The records that follow are to be copied word for word. Pictures should be omitted.

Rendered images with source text

↓↓↓

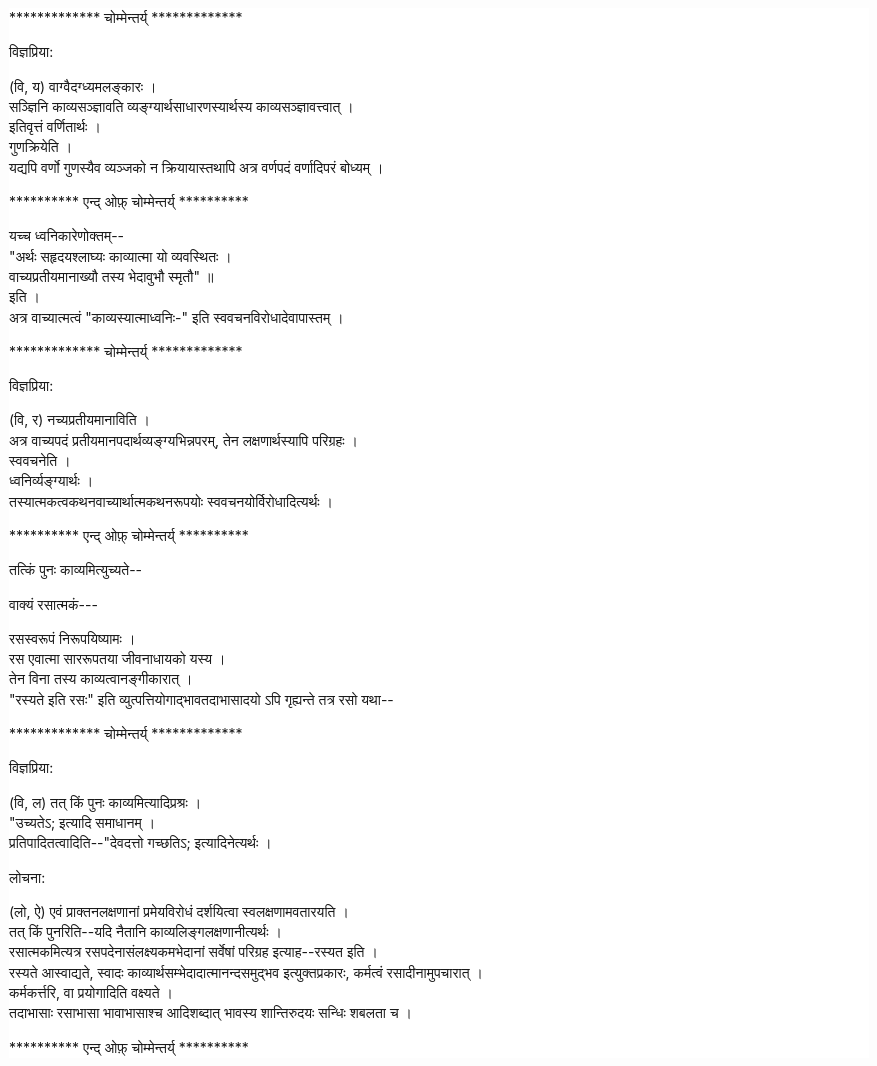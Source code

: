 ************* चोम्मेन्तर्य् *************  
    
विज्ञप्रिया:  
    
(वि, य) वाग्वैदग्ध्यमलङ्कारः ।  
सञ्ज्ञिनि काव्यसञ्ज्ञावति व्यङ्ग्यार्थसाधारणस्यार्थस्य काव्यसञ्ज्ञावत्त्वात् ।  
इतिवृत्तं वर्णितार्थः ।  
गुणक्रियेति ।  
यद्यपि वर्णो गुणस्यैव व्यञ्जको न क्रियायास्तथापि अत्र वर्णपदं वर्णादिपरं बोध्यम् ।  
    
********** एन्द् ओफ़् चोम्मेन्तर्य् **********

यच्च ध्वनिकारेणोक्तम्--  
"अर्थः सहृदयश्लाघ्यः काव्यात्मा यो व्यवस्थितः ।  
वाच्यप्रतीयमानाख्यौ तस्य भेदावुभौ स्मृतौ" ॥  
इति ।  
अत्र वाच्यात्मत्वं "काव्यस्यात्माध्वनिः-" इति स्ववचनविरोधादेवापास्तम् ।

************* चोम्मेन्तर्य् *************  
    
विज्ञप्रिया:  
    
(वि, र) नच्यप्रतीयमानाविति ।  
अत्र वाच्यपदं प्रतीयमानपदार्थव्यङ्ग्यभिन्नपरम्, तेन लक्षणार्थस्यापि परिग्रहः ।  
स्ववचनेति ।  
ध्वनिर्व्यङ्ग्यार्थः ।  
तस्यात्मकत्वकथनवाच्यार्थात्मकथनरूपयोः स्ववचनयोर्विरोधादित्यर्थः ।  
    
********** एन्द् ओफ़् चोम्मेन्तर्य् **********

तत्किं पुनः काव्यमित्युच्यते--  
    
वाक्यं रसात्मकं---  
    
रसस्वरूपं निरूपयिष्यामः ।  
रस एवात्मा साररूपतया जीवनाधायको यस्य ।  
तेन विना तस्य काव्यत्वानङ्गीकारात् ।  
"रस्यते इति रसः" इति व्युत्पत्तियोगाद्भावतदाभासादयो ऽपि गृह्यन्ते तत्र रसो यथा--

************* चोम्मेन्तर्य् *************  
    
विज्ञप्रिया:  
    
(वि, ल) तत् किं पुनः काव्यमित्यादिप्रश्रः ।  
"उच्यतेऽ; इत्यादि समाधानम् ।  
प्रतिपादितत्वादिति--"देवदत्तो गच्छतिऽ; इत्यादिनेत्यर्थः ।

लोचना:  
    
(लो, ऐ) एवं प्राक्तनलक्षणानां प्रमेयविरोधं दर्शयित्वा स्वलक्षणामवतारयति ।  
तत् किं पुनरिति--यदि नैतानि काव्यलिङ्गलक्षणानीत्यर्थः ।  
रसात्मकमित्यत्र रसपदेनासंलक्ष्यकमभेदानां सर्वेषां परिग्रह इत्याह--रस्यत इति ।  
रस्यते आस्वाद्यते, स्वादः काव्यार्थसम्भेदादात्मानन्दसमुद्भव इत्युक्तप्रकारः, कर्मत्वं रसादीनामुपचारात् ।  
कर्मकर्त्तरि, वा प्रयोगादिति वक्ष्यते ।  
तदाभासाः रसाभासा भावाभासाश्च आदिशब्दात् भावस्य शान्तिरुदयः सन्धिः शबलता च ।  
    
********** एन्द् ओफ़् चोम्मेन्तर्य् **********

↑↑↑

# [Expected output]
Source code

: ************* चोम्मेन्तर्य् *************  
    
विज्ञप्रिया:  
    
(वि, य) वाग्वैदग्ध्यमलङ्कारः ।  
सञ्ज्ञिनि काव्यसञ्ज्ञावति व्यङ्ग्यार्थसाधारणस्यार्थस्य काव्यसञ्ज्ञावत्त्वात् ।  
इतिवृत्तं वर्णितार्थः ।  
गुणक्रियेति ।  
यद्यपि वर्णो गुणस्यैव व्यञ्जको न क्रियायास्तथापि अत्र वर्णपदं वर्णादिपरं बोध्यम् ।  
    
********** एन्द् ओफ़् चोम्मेन्तर्य् **********

यच्च ध्वनिकारेणोक्तम्--  
"अर्थः सहृदयश्लाघ्यः काव्यात्मा यो व्यवस्थितः ।  
वाच्यप्रतीयमानाख्यौ तस्य भेदावुभौ स्मृतौ" ॥  
इति ।  
अत्र वाच्यात्मत्वं "काव्यस्यात्माध्वनिः-" इति स्ववचनविरोधादेवापास्तम् ।

************* चोम्मेन्तर्य् *************  
    
विज्ञप्रिया:  
    
(वि, र) नच्यप्रतीयमानाविति ।  
अत्र वाच्यपदं प्रतीयमानपदार्थव्यङ्ग्यभिन्नपरम्, तेन लक्षणार्थस्यापि परिग्रहः ।  
स्ववचनेति ।  
ध्वनिर्व्यङ्ग्यार्थः ।  
तस्यात्मकत्वकथनवाच्यार्थात्मकथनरूपयोः स्ववचनयोर्विरोधादित्यर्थः ।  
    
********** एन्द् ओफ़् चोम्मेन्तर्य् **********

तत्किं पुनः काव्यमित्युच्यते--  
    
वाक्यं रसात्मकं---  
    
रसस्वरूपं निरूपयिष्यामः ।  
रस एवात्मा साररूपतया जीवनाधायको यस्य ।  
तेन विना तस्य काव्यत्वानङ्गीकारात् ।  
"रस्यते इति रसः" इति व्युत्पत्तियोगाद्भावतदाभासादयो ऽपि गृह्यन्ते तत्र रसो यथा--

************* चोम्मेन्तर्य् *************  
    
विज्ञप्रिया:  
    
(वि, ल) तत् किं पुनः काव्यमित्यादिप्रश्रः ।  
"उच्यतेऽ; इत्यादि समाधानम् ।  
प्रतिपादितत्वादिति--"देवदत्तो गच्छतिऽ; इत्यादिनेत्यर्थः ।

लोचना:  
    
(लो, ऐ) एवं प्राक्तनलक्षणानां प्रमेयविरोधं दर्शयित्वा स्वलक्षणामवतारयति ।  
तत् किं पुनरिति--यदि नैतानि काव्यलिङ्गलक्षणानीत्यर्थः ।  
रसात्मकमित्यत्र रसपदेनासंलक्ष्यकमभेदानां सर्वेषां परिग्रह इत्याह--रस्यत इति ।  
रस्यते आस्वाद्यते, स्वादः काव्यार्थसम्भेदादात्मानन्दसमुद्भव इत्युक्तप्रकारः, कर्मत्वं रसादीनामुपचारात् ।  
कर्मकर्त्तरि, वा प्रयोगादिति वक्ष्यते ।  
तदाभासाः रसाभासा भावाभासाश्च आदिशब्दात् भावस्य शान्तिरुदयः सन्धिः शबलता च ।  
    
********** एन्द् ओफ़् चोम्मेन्तर्य् **********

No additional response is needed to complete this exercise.